Write out only the opening lines of the entries, through the line with "Random forest provides.".

*** DATA RECORDS Section Begins ***

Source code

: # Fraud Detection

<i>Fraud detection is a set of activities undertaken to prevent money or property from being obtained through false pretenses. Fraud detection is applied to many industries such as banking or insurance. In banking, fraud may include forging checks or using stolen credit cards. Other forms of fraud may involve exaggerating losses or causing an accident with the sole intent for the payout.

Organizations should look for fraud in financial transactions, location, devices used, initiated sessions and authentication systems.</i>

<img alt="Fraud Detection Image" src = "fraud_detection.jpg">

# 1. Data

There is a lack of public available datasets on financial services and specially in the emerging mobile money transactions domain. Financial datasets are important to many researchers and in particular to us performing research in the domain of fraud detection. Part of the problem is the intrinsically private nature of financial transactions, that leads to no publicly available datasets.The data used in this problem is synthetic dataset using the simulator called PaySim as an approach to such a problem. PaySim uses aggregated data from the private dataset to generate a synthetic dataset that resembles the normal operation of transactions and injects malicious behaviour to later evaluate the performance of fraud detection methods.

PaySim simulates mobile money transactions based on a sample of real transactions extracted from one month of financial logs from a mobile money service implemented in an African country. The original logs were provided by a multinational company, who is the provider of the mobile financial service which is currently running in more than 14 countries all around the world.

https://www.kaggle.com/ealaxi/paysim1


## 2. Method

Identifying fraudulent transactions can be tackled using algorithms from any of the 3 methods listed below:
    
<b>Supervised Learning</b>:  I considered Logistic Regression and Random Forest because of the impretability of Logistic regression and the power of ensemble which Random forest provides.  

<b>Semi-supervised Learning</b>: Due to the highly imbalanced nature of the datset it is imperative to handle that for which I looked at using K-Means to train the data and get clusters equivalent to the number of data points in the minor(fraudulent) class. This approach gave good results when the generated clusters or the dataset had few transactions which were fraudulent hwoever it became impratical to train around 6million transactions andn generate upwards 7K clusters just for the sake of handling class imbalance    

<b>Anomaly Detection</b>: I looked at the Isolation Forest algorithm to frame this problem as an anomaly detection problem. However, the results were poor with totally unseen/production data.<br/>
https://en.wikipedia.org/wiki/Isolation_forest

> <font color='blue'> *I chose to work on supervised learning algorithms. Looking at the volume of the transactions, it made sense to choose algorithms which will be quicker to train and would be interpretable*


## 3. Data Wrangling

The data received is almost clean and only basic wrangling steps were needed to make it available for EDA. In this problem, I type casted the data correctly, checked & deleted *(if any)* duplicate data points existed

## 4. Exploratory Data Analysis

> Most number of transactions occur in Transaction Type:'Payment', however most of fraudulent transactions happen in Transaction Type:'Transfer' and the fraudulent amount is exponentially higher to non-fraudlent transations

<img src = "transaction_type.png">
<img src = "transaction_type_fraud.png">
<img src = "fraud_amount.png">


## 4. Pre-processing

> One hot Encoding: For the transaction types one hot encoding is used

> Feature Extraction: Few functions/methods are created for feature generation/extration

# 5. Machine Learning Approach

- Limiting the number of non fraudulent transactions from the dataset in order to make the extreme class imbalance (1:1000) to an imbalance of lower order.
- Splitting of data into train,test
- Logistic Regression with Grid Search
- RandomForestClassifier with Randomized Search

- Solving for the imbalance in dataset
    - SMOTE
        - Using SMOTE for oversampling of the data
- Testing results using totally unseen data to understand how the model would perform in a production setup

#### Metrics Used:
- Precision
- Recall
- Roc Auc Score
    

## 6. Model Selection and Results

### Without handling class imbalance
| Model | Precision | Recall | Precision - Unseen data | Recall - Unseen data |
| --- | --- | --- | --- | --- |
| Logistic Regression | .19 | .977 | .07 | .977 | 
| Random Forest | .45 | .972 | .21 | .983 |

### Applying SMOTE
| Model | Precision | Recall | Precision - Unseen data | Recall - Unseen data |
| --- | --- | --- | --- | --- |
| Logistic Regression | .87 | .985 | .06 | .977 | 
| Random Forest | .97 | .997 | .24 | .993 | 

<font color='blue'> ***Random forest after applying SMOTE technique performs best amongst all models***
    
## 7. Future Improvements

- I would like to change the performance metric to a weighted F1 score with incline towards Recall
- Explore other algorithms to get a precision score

*** DATA RECORDS Section Ends ***

*EXERCISE ANSWER*:
Source code

: # Fraud Detection

<i>Fraud detection is a set of activities undertaken to prevent money or property from being obtained through false pretenses. Fraud detection is applied to many industries such as banking or insurance. In banking, fraud may include forging checks or using stolen credit cards. Other forms of fraud may involve exaggerating losses or causing an accident with the sole intent for the payout.

Organizations should look for fraud in financial transactions, location, devices used, initiated sessions and authentication systems.</i>

<img alt="Fraud Detection Image" src = "fraud_detection.jpg">

# 1. Data

There is a lack of public available datasets on financial services and specially in the emerging mobile money transactions domain. Financial datasets are important to many researchers and in particular to us performing research in the domain of fraud detection. Part of the problem is the intrinsically private nature of financial transactions, that leads to no publicly available datasets.The data used in this problem is synthetic dataset using the simulator called PaySim as an approach to such a problem. PaySim uses aggregated data from the private dataset to generate a synthetic dataset that resembles the normal operation of transactions and injects malicious behaviour to later evaluate the performance of fraud detection methods.

PaySim simulates mobile money transactions based on a sample of real transactions extracted from one month of financial logs from a mobile money service implemented in an African country. The original logs were provided by a multinational company, who is the provider of the mobile financial service which is currently running in more than 14 countries all around the world.

https://www.kaggle.com/ealaxi/paysim1


## 2. Method

Identifying fraudulent transactions can be tackled using algorithms from any of the 3 methods listed below:
    
<b>Supervised Learning</b>:  I considered Logistic Regression and Random Forest because of the impretability of Logistic regression and the power of ensemble which Random forest provides.  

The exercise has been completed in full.